LG Electronics is planning to raise more than KRW1 trillion (sources put the figure at around US$940 million) through a share issue, in order to raise funds to bolster its core businesses – including its struggling smartphone division.
According to the Financial Times, the company saw its share price fall by more than 10 percent following the announcement.
The South Korea-based electronics giant said that: “the stock sale is aimed at securing financing for investment in our core businesses. We plan to revive our global competitiveness in key areas such as smartphones through steady investment.”

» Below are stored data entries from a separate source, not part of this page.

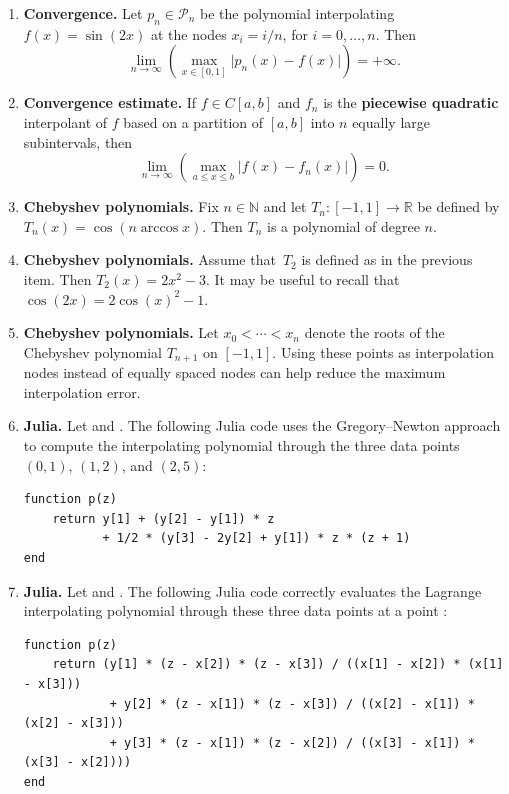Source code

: \documentclass[a4paper]{article}
\begin{document}
\begin{enumerate}
    \item
        \textbf{Convergence.}
        Let $p_n \in \mathcal P_n$ be the polynomial interpolating
        $f(x)=\sin(2x)$ at the nodes $x_i=i/n$, for $i=0,\dotsc,n$. Then
        \[
            \lim_{n\to\infty} \left( \max_{x\in[0,1]} \bigl\lvert p_n(x)-f(x)\bigr\rvert \right) = + \infty.
        \]

    \item
        \textbf{Convergence estimate.}
        If $f\in C[a,b]$ and $f_n$ is the \textbf{piecewise quadratic} interpolant of $f$ based on a partition of $[a,b]$ into $n$ 
        equally large subintervals, then
        \[
            \lim_{n\to\infty}\left( \max_{a\leq x\leq b}\bigl\lvert f(x)-f_n(x)\bigr\rvert \right)=0.
        \]

    \item
        \textbf{Chebyshev polynomials.}
        Fix $n \in \mathbb N$ and let $T_n \colon[-1,1]\to\mathbb R$ be defined by $T_n(x) = \cos(n \arccos x)$.
        Then $T_n$ is a polynomial of degree $n$.

    \item
        \textbf{Chebyshev polynomials.}
        Assume that~$T_2$ is defined as in the previous item.
        Then $T_2(x) = 2x^2 - 3$.
        It may be useful to recall that~$\cos(2x) = 2\cos(x)^2 - 1$.

    \item
        \textbf{Chebyshev polynomials.}
        Let $x_0 < \dotsb < x_n$ denote the roots of the Chebyshev polynomial $T_{n+1}$ on $[-1,1]$.
        Using these points as interpolation nodes instead of equally spaced nodes can help reduce the maximum interpolation error.



    \item
        \textbf{Julia.}
        Let  and . The following Julia code uses
        the Gregory--Newton approach to compute the interpolating polynomial through the three data
        points $(0,1)$, $(1,2)$, and $(2,5)$:
        \begin{verbatim}
function p(z)
    return y[1] + (y[2] - y[1]) * z
           + 1/2 * (y[3] - 2y[2] + y[1]) * z * (z + 1)
end
        \end{verbatim}

    \item
        \textbf{Julia.}
        Let  and . The following
        Julia code correctly evaluates the Lagrange interpolating polynomial through these three
        data points at a point :
        \begin{verbatim}
function p(z)
    return (y[1] * (z - x[2]) * (z - x[3]) / ((x[1] - x[2]) * (x[1] - x[3]))
            + y[2] * (z - x[1]) * (z - x[3]) / ((x[2] - x[1]) * (x[2] - x[3]))
            + y[3] * (z - x[1]) * (z - x[2]) / ((x[3] - x[1]) * (x[3] - x[2])))
end
        \end{verbatim}


\end{enumerate}
\end{document}
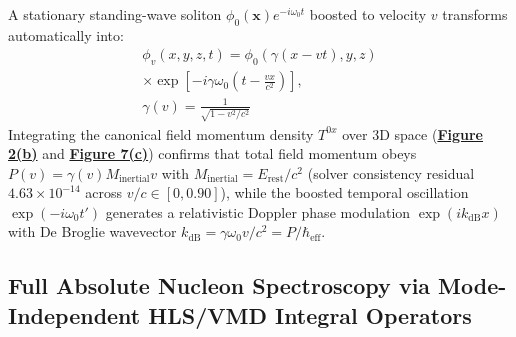 \documentclass[10pt,aps,prd,twocolumn,superscriptaddress,nofootinbib,floatfix,longbibliography,showkeys]{revtex4-2}
\begin{document}
A stationary standing-wave soliton $\phi_0(\mathbf{x})e^{-i\omega_0 t}$ boosted to velocity $v$ transforms automatically into:
\begin{equation}\begin{gathered}
\phi_v(x, y, z, t) = \phi_0\!\left(\gamma(x - vt), y, z\right) \\
\times \exp\!\left[-i\gamma\omega_0\!\left(t - \frac{v x}{c^2}\right)\right], \\
\gamma(v) = \frac{1}{\sqrt{1 - v^2/c^2}}
\end{gathered}\end{equation}
Integrating the canonical field momentum density $T^{0x}$ over 3D space (\textbf{\hyperref[fig:fig2]{Figure 2(b)}} and \textbf{\hyperref[fig:fig7]{Figure 7(c)}}) confirms that total field momentum obeys $P(v) = \gamma(v) M_{\text{inertial}} v$ with $M_{\text{inertial}} = E_{\text{rest}}/c^2$ (solver consistency residual $4.63 \times 10^{-14}$ across $v/c \in [0, 0.90]$), while the boosted temporal oscillation $\exp(-i\omega_0 t')$ generates a relativistic Doppler phase modulation $\exp(i k_{\text{dB}} x)$ with De Broglie wavevector $k_{\text{dB}} = \gamma \omega_0 v / c^2 = P / \hbar_{\text{eff}}$.


\subsection{Full Absolute Nucleon Spectroscopy via Mode-Independent HLS/VMD Integral Operators}\label{sec:4.3}
\end{document}
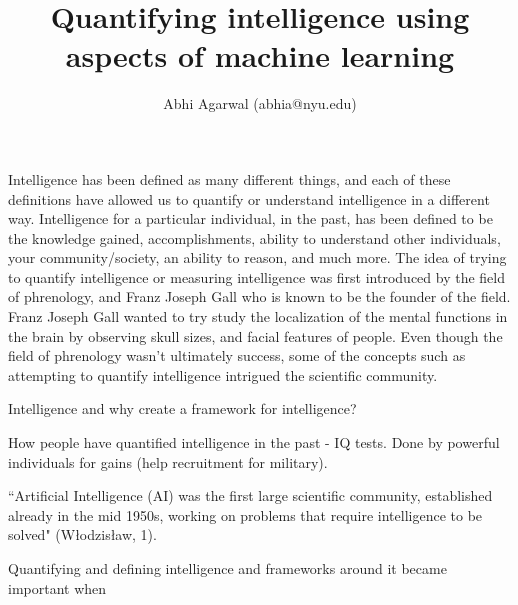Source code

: \documentclass[11pt, oneside]{article}
\title{Quantifying intelligence using aspects of machine learning}
\author{Abhi Agarwal (abhia@nyu.edu)}
\date{}
\begin{document}
\maketitle

\par 


\par 
Intelligence has been defined as many different things, and each of these definitions have allowed us to quantify or understand intelligence in a different way. Intelligence for a particular individual, in the past, has been defined to be the knowledge gained, accomplishments, ability to understand other individuals, your community/society,  an ability to reason, and much more. 
The idea of trying to quantify intelligence or measuring intelligence was first introduced by the field of phrenology, and Franz Joseph Gall who is known to be the founder of the field. Franz Joseph Gall wanted to try study the localization of the mental functions in the brain by observing skull sizes, and facial features of people. Even though the field of phrenology wasn't ultimately success, some of the concepts such as attempting to quantify intelligence intrigued the scientific community. 

\par Intelligence and why create a framework for intelligence?


\par How people have quantified intelligence in the past - IQ tests. Done by powerful individuals for gains (help recruitment for military). 
\par ``Artificial Intelligence (AI) was the first large scientific community, established already in the mid 1950s, working on problems that require intelligence to be solved" (W\l{}odzis\l{}aw, 1).
\par Quantifying and defining intelligence and frameworks around it became important when 


\end{document}
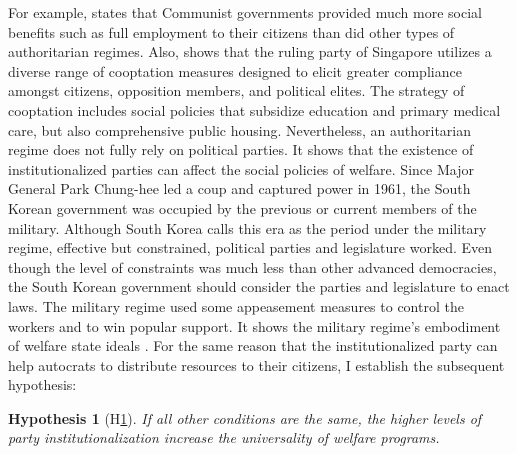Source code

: \documentclass[11pt]{article}
\newtheorem{hyp}{Hypothesis}
\begin{document}
For example, \citet{Orenstein2008} states that Communist governments provided much more social benefits such as full employment to their citizens than did other types of authoritarian regimes. Also, \citet{Morgenbesser2017} shows that the ruling party of Singapore utilizes a diverse range of cooptation measures designed to elicit greater compliance amongst citizens, opposition members, and political elites. The strategy of cooptation includes social policies that subsidize education and primary medical care, but also comprehensive public housing. Nevertheless, an authoritarian regime does not fully rely on political parties. It shows that the existence of institutionalized parties can affect the social policies of welfare. Since Major General Park Chung-hee led a coup and captured power in 1961, the South Korean government was occupied by the previous or current members of the military. Although South Korea calls this era as the period under the military regime, effective but constrained, political parties and legislature worked. Even though the level of constraints was much less than other advanced democracies, the South Korean government should consider the parties and legislature to enact laws. The military regime used some appeasement measures to control the workers and to win popular support. It shows the military regime’s embodiment of welfare state ideals \citep[90-93]{Tang2000}. For the same reason that the institutionalized party can help autocrats to distribute resources to their citizens, I establish the subsequent hypothesis:\par

\begin{hyp}[H\ref{hyp:third}] \label{hyp:third}
	If all other conditions are the same, the higher levels of party institutionalization increase the universality of welfare programs.
\end{hyp}
\end{document}
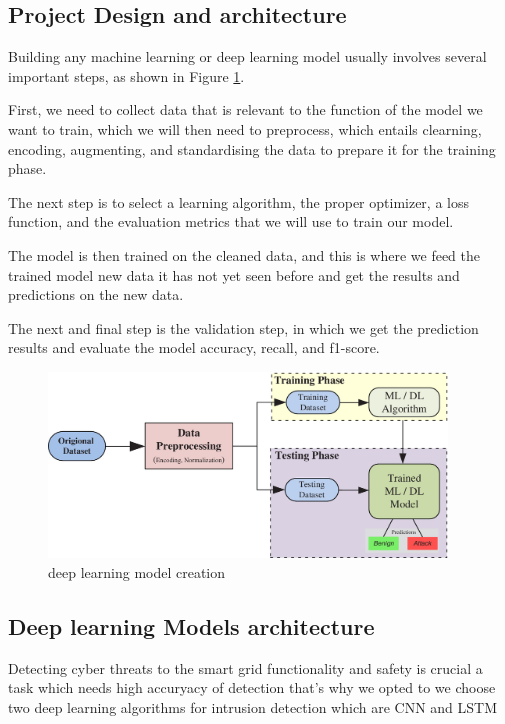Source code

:\subsection{Project Design and architecture}
Building any machine learning or deep learning model usually involves several important steps, as shown in Figure  \ref{fig:DL-creation}.


First, we need to collect data that is relevant to the function of the model we want to train, which we will then need to preprocess, which entails clearning, encoding, augmenting, and standardising the data to prepare it for the training phase.


The next step is to select a learning algorithm, the proper optimizer, a loss function, and the evaluation metrics that we will use to train our model.


The model is then trained on the cleaned data, and this is where we feed the trained model new data it has not yet seen before and get the results and predictions on the new data.


The next and final step is the validation step, in which we get the prediction results and evaluate the model accuracy, recall, and f1-score.

\begin{figure}[h]
	\centering
	\includegraphics[width=400px]{figures/DL_creation.jpg}
	\caption{deep learning model creation}
	\label{fig:DL-creation}
\end{figure}









\subsection{Deep learning Models architecture}
Detecting cyber threats to the smart grid functionality and safety is crucial a task which needs high accuryacy of detection that's why we opted to  we choose two deep learning algorithms for intrusion detection which are CNN and LSTM



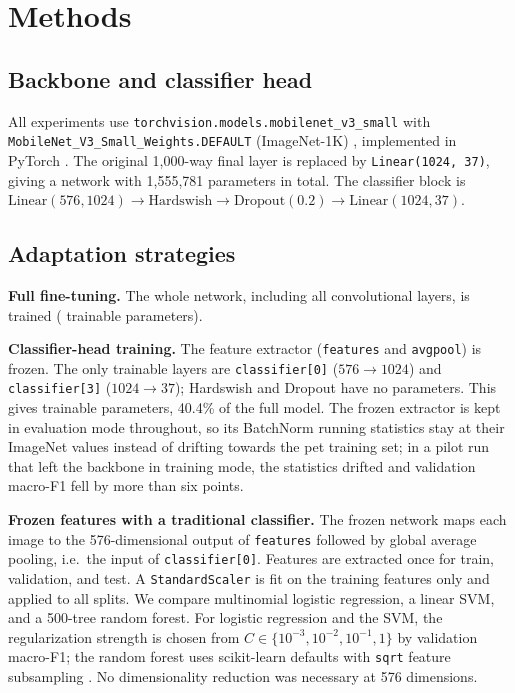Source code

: \documentclass[10pt]{article}
\begin{document}
\section{Methods}
\subsection{Backbone and classifier head}
All experiments use \texttt{torchvision.models.mobilenet\_v3\_small} with
\texttt{MobileNet\_V3\_Small\_Weights.DEFAULT} (ImageNet-1K) \cite{howard2019mobilenetv3},
implemented in PyTorch \cite{paszke2019pytorch}.
The original 1,000-way final layer is replaced by \texttt{Linear(1024, 37)}, giving a
network with 1,555,781 parameters in total. The classifier block is
$\text{Linear}(576,1024) \rightarrow \text{Hardswish} \rightarrow \text{Dropout}(0.2)
\rightarrow \text{Linear}(1024,37)$.

\subsection{Adaptation strategies}
\textbf{Full fine-tuning.} The whole network, including all convolutional layers, is
trained (\fullParams{} trainable parameters).

\textbf{Classifier-head training.} The feature extractor (\texttt{features} and
\texttt{avgpool}) is frozen. The only trainable layers are \texttt{classifier[0]}
($576\rightarrow1024$) and \texttt{classifier[3]} ($1024\rightarrow37$); Hardswish and
Dropout have no parameters. This gives \headParams{} trainable parameters, 40.4\% of the
full model. The frozen extractor is kept in evaluation mode throughout, so its BatchNorm
running statistics stay at their ImageNet values instead of drifting towards the pet
training set; in a pilot run that left the backbone in training mode, the statistics
drifted and validation macro-F1 fell by more than six points.

\textbf{Frozen features with a traditional classifier.} The frozen network maps each
image to the 576-dimensional output of \texttt{features} followed by global average
pooling, i.e.\ the input of \texttt{classifier[0]}. Features are extracted once for
train, validation, and test. A \texttt{StandardScaler} is fit on the training features
only and applied to all splits. We compare multinomial logistic regression, a linear SVM,
and a 500-tree random forest. For logistic regression and the SVM, the regularization
strength is chosen from $C\in\{10^{-3},10^{-2},10^{-1},1\}$ by validation macro-F1; the
random forest uses scikit-learn defaults with \texttt{sqrt} feature subsampling
\cite{pedregosa2011sklearn}. No dimensionality reduction was necessary at 576 dimensions.
\end{document}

The company reported a loss of KRW414 billion (US$367 million) for the third quarter of 2011, compared to a profit of KRW7.6 billion a year ago, on sales which fell 4 percent to KRW12.90 trillion. Its mobile division reported a loss of KRW138.8 billion, with a KRW139.9 billion loss from handset sales, on sales which fell 8.5 percent to KRW2.8 trillion.
According to research firm ABI, LG is also set to lose its third place in the global handset market to Chinese rival ZTE in the near future, with the companies having similar market shares in the third quarter of 2011. LG has been widely criticised for being slow to recognise the potential of smartphones, as the market shifted away from the feature phones on which it had built its success.
Chung Yun Sik, the chief investment officer for equities at ING Investment Management Korea, told Bloomberg that it is still unclear how the company intends spending the new cash: “without a clear explanation, there won’t likely be an immediate rebound in the stock price.”
Ratings firm Fitch also cut LG’s outlook earlier this week, stating that it is unlikely to return to competitiveness in the short term.